→ Brief: Below are several records. Retype exactly those lines running from the one with "- **Dependency Management**: Fixed" through the one with "- **Vulnerability Scanning**: Regular", end lines included, and no others.

→ Extracted records:
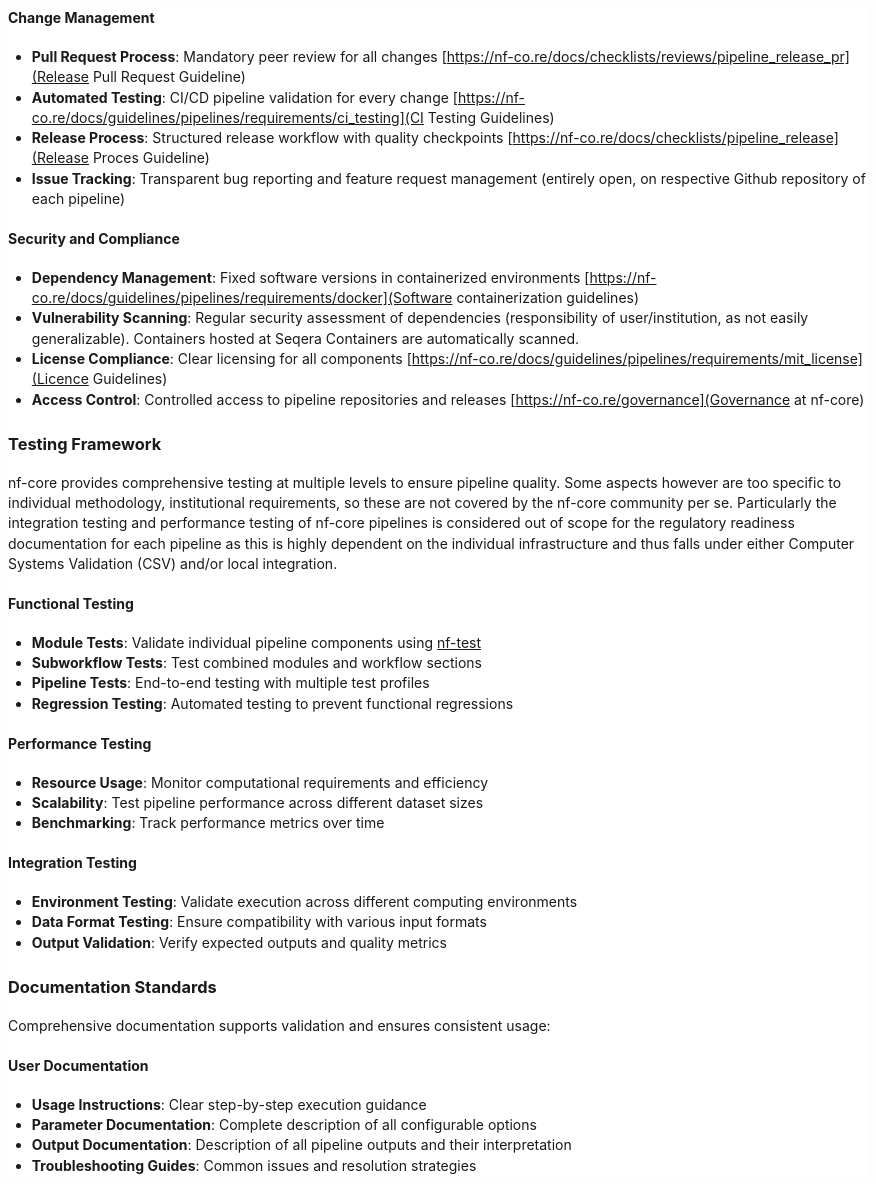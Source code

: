 #### Change Management
- **Pull Request Process**: Mandatory peer review for all changes [https://nf-co.re/docs/checklists/reviews/pipeline_release_pr](Release Pull Request Guideline)
- **Automated Testing**: CI/CD pipeline validation for every change [https://nf-co.re/docs/guidelines/pipelines/requirements/ci_testing](CI Testing Guidelines)
- **Release Process**: Structured release workflow with quality checkpoints [https://nf-co.re/docs/checklists/pipeline_release](Release Proces Guideline)
- **Issue Tracking**: Transparent bug reporting and feature request management (entirely open, on respective Github repository of each pipeline)

#### Security and Compliance
- **Dependency Management**: Fixed software versions in containerized environments [https://nf-co.re/docs/guidelines/pipelines/requirements/docker](Software containerization guidelines)
- **Vulnerability Scanning**: Regular security assessment of dependencies (responsibility of user/institution, as not easily generalizable). Containers hosted at Seqera Containers are automatically scanned.
- **License Compliance**: Clear licensing for all components [https://nf-co.re/docs/guidelines/pipelines/requirements/mit_license](Licence Guidelines)
- **Access Control**: Controlled access to pipeline repositories and releases [https://nf-co.re/governance](Governance at nf-core)

### Testing Framework

nf-core provides comprehensive testing at multiple levels to ensure pipeline quality. Some aspects however are too specific to individual methodology, institutional requirements, so these are not covered by the nf-core community per se. Particularly the integration testing and performance testing of nf-core pipelines is considered out of scope for the regulatory readiness documentation for each pipeline as this is highly dependent on the individual infrastructure and thus falls under either Computer Systems Validation (CSV) and/or local integration.

#### Functional Testing
- **Module Tests**: Validate individual pipeline components using [nf-test](https://www.nf-test.com/)
- **Subworkflow Tests**: Test combined modules and workflow sections
- **Pipeline Tests**: End-to-end testing with multiple test profiles
- **Regression Testing**: Automated testing to prevent functional regressions

#### Performance Testing
- **Resource Usage**: Monitor computational requirements and efficiency
- **Scalability**: Test pipeline performance across different dataset sizes
- **Benchmarking**: Track performance metrics over time

#### Integration Testing
- **Environment Testing**: Validate execution across different computing environments
- **Data Format Testing**: Ensure compatibility with various input formats
- **Output Validation**: Verify expected outputs and quality metrics

### Documentation Standards

Comprehensive documentation supports validation and ensures consistent usage:

#### User Documentation
- **Usage Instructions**: Clear step-by-step execution guidance
- **Parameter Documentation**: Complete description of all configurable options
- **Output Documentation**: Description of all pipeline outputs and their interpretation
- **Troubleshooting Guides**: Common issues and resolution strategies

→ Exercise answer:
- **Dependency Management**: Fixed software versions in containerized environments [https://nf-co.re/docs/guidelines/pipelines/requirements/docker](Software containerization guidelines)
- **Vulnerability Scanning**: Regular security assessment of dependencies (responsibility of user/institution, as not easily generalizable). Containers hosted at Seqera Containers are automatically scanned.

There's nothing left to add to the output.